** Opening Provided records block **

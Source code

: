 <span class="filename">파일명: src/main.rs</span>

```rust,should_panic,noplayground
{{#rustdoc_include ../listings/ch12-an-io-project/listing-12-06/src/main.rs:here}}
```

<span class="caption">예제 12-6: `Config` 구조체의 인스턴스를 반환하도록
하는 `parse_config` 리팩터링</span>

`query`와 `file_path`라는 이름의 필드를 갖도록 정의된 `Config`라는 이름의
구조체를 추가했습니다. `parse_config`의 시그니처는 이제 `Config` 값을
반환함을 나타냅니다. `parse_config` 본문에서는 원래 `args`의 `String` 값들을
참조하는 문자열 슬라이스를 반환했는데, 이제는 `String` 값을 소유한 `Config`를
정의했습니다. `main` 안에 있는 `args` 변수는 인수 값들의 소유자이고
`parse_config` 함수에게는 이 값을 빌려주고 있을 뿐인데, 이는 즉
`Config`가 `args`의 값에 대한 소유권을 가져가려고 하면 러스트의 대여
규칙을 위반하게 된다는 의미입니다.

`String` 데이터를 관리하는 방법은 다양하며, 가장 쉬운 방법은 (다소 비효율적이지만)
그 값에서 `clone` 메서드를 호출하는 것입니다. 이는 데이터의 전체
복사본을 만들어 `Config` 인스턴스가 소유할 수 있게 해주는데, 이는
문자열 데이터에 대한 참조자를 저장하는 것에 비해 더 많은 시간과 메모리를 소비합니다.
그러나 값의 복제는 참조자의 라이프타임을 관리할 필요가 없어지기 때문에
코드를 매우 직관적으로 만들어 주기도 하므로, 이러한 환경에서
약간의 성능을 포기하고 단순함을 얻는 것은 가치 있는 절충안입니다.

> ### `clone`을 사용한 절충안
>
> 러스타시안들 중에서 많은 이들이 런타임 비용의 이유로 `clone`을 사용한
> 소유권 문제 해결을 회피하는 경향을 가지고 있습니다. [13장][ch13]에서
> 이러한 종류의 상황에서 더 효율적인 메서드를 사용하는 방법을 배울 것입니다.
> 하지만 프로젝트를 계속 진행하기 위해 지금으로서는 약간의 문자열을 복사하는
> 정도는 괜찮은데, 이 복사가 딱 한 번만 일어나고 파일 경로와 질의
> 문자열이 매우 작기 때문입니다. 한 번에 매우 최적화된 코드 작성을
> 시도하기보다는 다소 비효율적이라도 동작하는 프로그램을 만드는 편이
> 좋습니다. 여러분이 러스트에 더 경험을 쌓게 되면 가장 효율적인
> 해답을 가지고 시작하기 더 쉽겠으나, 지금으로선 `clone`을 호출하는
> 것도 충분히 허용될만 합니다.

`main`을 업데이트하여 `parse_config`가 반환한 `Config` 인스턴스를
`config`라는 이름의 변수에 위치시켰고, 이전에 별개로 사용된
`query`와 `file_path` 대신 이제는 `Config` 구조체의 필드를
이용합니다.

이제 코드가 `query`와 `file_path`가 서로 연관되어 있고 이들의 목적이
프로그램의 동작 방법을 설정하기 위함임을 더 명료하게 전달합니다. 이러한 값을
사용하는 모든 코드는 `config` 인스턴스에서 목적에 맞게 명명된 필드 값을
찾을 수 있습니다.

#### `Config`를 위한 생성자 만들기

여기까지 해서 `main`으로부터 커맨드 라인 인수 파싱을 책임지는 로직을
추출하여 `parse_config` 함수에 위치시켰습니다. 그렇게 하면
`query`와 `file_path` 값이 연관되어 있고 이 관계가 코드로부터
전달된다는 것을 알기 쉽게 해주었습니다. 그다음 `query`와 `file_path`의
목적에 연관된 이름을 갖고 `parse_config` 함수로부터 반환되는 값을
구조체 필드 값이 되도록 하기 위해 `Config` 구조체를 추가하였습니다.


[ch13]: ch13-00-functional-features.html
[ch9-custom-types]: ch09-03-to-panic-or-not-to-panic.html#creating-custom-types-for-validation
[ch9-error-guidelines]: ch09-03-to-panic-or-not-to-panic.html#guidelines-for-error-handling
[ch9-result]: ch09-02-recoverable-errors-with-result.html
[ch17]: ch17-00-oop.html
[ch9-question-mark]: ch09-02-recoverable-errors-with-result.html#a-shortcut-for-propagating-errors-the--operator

** Closing Provided records block **

(Exercise brief): Give back all of the data above without any alteration.

(Response):
Source code

: <span class="filename">파일명: src/main.rs</span>

```rust,should_panic,noplayground
{{#rustdoc_include ../listings/ch12-an-io-project/listing-12-06/src/main.rs:here}}
```

<span class="caption">예제 12-6: `Config` 구조체의 인스턴스를 반환하도록
하는 `parse_config` 리팩터링</span>

`query`와 `file_path`라는 이름의 필드를 갖도록 정의된 `Config`라는 이름의
구조체를 추가했습니다. `parse_config`의 시그니처는 이제 `Config` 값을
반환함을 나타냅니다. `parse_config` 본문에서는 원래 `args`의 `String` 값들을
참조하는 문자열 슬라이스를 반환했는데, 이제는 `String` 값을 소유한 `Config`를
정의했습니다. `main` 안에 있는 `args` 변수는 인수 값들의 소유자이고
`parse_config` 함수에게는 이 값을 빌려주고 있을 뿐인데, 이는 즉
`Config`가 `args`의 값에 대한 소유권을 가져가려고 하면 러스트의 대여
규칙을 위반하게 된다는 의미입니다.

`String` 데이터를 관리하는 방법은 다양하며, 가장 쉬운 방법은 (다소 비효율적이지만)
그 값에서 `clone` 메서드를 호출하는 것입니다. 이는 데이터의 전체
복사본을 만들어 `Config` 인스턴스가 소유할 수 있게 해주는데, 이는
문자열 데이터에 대한 참조자를 저장하는 것에 비해 더 많은 시간과 메모리를 소비합니다.
그러나 값의 복제는 참조자의 라이프타임을 관리할 필요가 없어지기 때문에
코드를 매우 직관적으로 만들어 주기도 하므로, 이러한 환경에서
약간의 성능을 포기하고 단순함을 얻는 것은 가치 있는 절충안입니다.

> ### `clone`을 사용한 절충안
>
> 러스타시안들 중에서 많은 이들이 런타임 비용의 이유로 `clone`을 사용한
> 소유권 문제 해결을 회피하는 경향을 가지고 있습니다. [13장][ch13]에서
> 이러한 종류의 상황에서 더 효율적인 메서드를 사용하는 방법을 배울 것입니다.
> 하지만 프로젝트를 계속 진행하기 위해 지금으로서는 약간의 문자열을 복사하는
> 정도는 괜찮은데, 이 복사가 딱 한 번만 일어나고 파일 경로와 질의
> 문자열이 매우 작기 때문입니다. 한 번에 매우 최적화된 코드 작성을
> 시도하기보다는 다소 비효율적이라도 동작하는 프로그램을 만드는 편이
> 좋습니다. 여러분이 러스트에 더 경험을 쌓게 되면 가장 효율적인
> 해답을 가지고 시작하기 더 쉽겠으나, 지금으로선 `clone`을 호출하는
> 것도 충분히 허용될만 합니다.

`main`을 업데이트하여 `parse_config`가 반환한 `Config` 인스턴스를
`config`라는 이름의 변수에 위치시켰고, 이전에 별개로 사용된
`query`와 `file_path` 대신 이제는 `Config` 구조체의 필드를
이용합니다.

이제 코드가 `query`와 `file_path`가 서로 연관되어 있고 이들의 목적이
프로그램의 동작 방법을 설정하기 위함임을 더 명료하게 전달합니다. 이러한 값을
사용하는 모든 코드는 `config` 인스턴스에서 목적에 맞게 명명된 필드 값을
찾을 수 있습니다.

#### `Config`를 위한 생성자 만들기

여기까지 해서 `main`으로부터 커맨드 라인 인수 파싱을 책임지는 로직을
추출하여 `parse_config` 함수에 위치시켰습니다. 그렇게 하면
`query`와 `file_path` 값이 연관되어 있고 이 관계가 코드로부터
전달된다는 것을 알기 쉽게 해주었습니다. 그다음 `query`와 `file_path`의
목적에 연관된 이름을 갖고 `parse_config` 함수로부터 반환되는 값을
구조체 필드 값이 되도록 하기 위해 `Config` 구조체를 추가하였습니다.


[ch13]: ch13-00-functional-features.html
[ch9-custom-types]: ch09-03-to-panic-or-not-to-panic.html#creating-custom-types-for-validation
[ch9-error-guidelines]: ch09-03-to-panic-or-not-to-panic.html#guidelines-for-error-handling
[ch9-result]: ch09-02-recoverable-errors-with-result.html
[ch17]: ch17-00-oop.html
[ch9-question-mark]: ch09-02-recoverable-errors-with-result.html#a-shortcut-for-propagating-errors-the--operator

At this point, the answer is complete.